### DIRECTIONS FOR THIS TASK
Copy the lines verbatim, beginning with the line that contains "rpcx/ws/etc/ws.yaml" and continuing through the end of the data, and only those lines.

### EXCERPTED DATA
══════

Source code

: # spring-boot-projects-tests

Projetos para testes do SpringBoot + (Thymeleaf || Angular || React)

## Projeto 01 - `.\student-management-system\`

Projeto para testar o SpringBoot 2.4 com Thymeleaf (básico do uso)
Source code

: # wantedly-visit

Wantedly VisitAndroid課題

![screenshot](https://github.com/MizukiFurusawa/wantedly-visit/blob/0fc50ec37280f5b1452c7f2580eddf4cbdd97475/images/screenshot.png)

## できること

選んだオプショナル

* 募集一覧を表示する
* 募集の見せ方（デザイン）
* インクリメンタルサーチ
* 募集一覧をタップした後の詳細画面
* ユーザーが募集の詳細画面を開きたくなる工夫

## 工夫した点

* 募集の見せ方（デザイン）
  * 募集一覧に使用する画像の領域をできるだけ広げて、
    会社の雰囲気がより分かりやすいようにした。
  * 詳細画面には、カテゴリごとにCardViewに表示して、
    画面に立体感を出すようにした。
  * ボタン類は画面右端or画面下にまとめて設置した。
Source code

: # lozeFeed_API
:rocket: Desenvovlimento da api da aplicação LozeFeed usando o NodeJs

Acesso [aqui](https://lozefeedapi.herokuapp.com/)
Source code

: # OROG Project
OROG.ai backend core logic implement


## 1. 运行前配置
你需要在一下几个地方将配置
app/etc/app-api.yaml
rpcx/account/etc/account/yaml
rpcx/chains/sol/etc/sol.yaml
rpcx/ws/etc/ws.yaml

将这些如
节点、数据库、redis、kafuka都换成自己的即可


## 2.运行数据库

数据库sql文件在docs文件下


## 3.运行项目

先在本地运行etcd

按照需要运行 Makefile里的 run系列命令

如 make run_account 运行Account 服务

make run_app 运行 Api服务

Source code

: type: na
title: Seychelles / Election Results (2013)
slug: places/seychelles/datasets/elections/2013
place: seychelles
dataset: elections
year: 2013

══════

### OUTPUT FOR THIS EXERCISE
rpcx/ws/etc/ws.yaml

将这些如
节点、数据库、redis、kafuka都换成自己的即可


## 2.运行数据库

数据库sql文件在docs文件下


## 3.运行项目

先在本地运行etcd

按照需要运行 Makefile里的 run系列命令

如 make run_account 运行Account 服务

make run_app 运行 Api服务

Source code

: type: na
title: Seychelles / Election Results (2013)
slug: places/seychelles/datasets/elections/2013
place: seychelles
dataset: elections
year: 2013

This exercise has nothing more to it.